Sex, papers, and law school

So, true story: last fall semester, I wrote a paper on the history of the legality of vibrators from a feminist/cultural theory perspective.

It was for Gender Discrimination and the Law class.  And, basically, in struggling to come up with paper topics, it kind of boiled down to this: I was writing a massive paper on torture.  I was reading hundreds and hundreds of torture documents.  I was working on GTMO and counterterrorism law and torture at my internship 20 hours a week.  I had a bazillion (actual number) classes.  I had this paper and I knew if I did anything that mattered really intensely to me, anything really emotional and personal, like pro-choice issues, or queer issues, I knew it would destroy me.  I just couldn't psychically take on that much.  And then, out of the blue, I may have read a blog post or seen a picture or something, I was like FUCK THAT: I am going to write about vibrators.

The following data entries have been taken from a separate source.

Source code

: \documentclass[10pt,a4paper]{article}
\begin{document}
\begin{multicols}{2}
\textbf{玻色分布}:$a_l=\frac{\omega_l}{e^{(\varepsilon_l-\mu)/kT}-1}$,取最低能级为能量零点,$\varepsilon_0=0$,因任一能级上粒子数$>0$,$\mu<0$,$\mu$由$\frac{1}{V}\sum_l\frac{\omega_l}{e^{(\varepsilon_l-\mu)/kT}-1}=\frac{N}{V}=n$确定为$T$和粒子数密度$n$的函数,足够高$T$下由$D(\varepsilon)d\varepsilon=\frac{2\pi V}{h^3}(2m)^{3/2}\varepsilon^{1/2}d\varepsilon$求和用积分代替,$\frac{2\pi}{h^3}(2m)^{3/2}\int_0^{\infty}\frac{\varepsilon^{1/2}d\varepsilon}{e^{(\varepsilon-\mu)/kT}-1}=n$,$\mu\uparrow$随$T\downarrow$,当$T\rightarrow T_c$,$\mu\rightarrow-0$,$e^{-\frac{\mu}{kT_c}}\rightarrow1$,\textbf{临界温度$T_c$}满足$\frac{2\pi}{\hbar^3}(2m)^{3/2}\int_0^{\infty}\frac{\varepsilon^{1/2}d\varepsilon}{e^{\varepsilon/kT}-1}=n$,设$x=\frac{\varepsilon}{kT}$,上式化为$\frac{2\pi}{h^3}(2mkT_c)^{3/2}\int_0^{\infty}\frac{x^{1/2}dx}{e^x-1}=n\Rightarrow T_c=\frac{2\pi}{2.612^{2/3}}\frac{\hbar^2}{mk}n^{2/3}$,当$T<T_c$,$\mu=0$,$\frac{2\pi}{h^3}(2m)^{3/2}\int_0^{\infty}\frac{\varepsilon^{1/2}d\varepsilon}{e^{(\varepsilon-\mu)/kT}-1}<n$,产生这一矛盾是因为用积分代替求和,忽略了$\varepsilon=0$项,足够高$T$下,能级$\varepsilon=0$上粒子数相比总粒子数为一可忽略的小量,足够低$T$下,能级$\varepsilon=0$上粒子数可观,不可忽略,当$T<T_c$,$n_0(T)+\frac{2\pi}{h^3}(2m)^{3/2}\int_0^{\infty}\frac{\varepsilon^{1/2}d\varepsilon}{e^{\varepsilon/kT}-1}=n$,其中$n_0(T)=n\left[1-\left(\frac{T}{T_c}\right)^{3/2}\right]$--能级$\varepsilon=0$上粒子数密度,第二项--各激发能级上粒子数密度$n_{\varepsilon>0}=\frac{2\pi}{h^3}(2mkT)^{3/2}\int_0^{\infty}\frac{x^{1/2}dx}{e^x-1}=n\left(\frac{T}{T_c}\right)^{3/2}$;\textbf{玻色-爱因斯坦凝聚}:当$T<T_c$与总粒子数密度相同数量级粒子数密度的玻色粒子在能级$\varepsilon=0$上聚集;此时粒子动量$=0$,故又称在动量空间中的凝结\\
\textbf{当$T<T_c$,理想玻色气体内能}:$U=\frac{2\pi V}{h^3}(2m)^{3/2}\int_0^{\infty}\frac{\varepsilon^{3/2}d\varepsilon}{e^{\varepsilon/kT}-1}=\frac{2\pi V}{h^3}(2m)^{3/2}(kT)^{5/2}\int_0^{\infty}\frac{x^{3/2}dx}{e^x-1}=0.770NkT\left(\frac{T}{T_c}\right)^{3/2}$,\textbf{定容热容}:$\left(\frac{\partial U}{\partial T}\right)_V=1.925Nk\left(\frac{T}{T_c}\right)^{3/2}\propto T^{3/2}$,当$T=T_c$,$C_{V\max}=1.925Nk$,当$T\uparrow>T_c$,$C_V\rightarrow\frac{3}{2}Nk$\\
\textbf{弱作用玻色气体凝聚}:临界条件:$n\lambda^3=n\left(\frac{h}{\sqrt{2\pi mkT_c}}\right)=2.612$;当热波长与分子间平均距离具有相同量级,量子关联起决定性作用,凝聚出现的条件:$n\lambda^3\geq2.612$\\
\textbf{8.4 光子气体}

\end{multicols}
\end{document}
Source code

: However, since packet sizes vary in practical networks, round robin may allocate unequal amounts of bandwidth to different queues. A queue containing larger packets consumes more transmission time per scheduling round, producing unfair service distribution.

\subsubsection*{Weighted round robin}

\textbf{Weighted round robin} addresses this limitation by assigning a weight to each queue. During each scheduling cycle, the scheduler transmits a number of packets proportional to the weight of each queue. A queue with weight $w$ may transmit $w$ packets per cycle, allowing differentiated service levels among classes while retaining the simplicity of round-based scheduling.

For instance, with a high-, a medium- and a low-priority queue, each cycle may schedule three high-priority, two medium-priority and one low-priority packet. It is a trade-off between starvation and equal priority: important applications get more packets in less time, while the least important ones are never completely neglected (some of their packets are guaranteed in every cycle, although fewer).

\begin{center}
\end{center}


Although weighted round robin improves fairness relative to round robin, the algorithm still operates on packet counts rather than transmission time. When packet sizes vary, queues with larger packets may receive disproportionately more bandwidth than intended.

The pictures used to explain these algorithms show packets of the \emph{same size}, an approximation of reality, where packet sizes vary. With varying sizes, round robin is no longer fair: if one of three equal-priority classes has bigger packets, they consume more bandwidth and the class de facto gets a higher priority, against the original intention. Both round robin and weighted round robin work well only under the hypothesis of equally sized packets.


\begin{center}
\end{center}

Basically, I wanted a paper topic that every time I did research for it, or was even just reading on the metro on the way into school, it turned me on.  My paper topic made me hot.  It was fun and fantastically interesting and now I can whip out all these cool facts and outrageous history at parties (like: a person owning above a certain number of vibrators/sex toys is illegal in my backwards state of Virginia.  I am not telling you how many that is, but I do happen to own more.  DON'T TELL ON ME).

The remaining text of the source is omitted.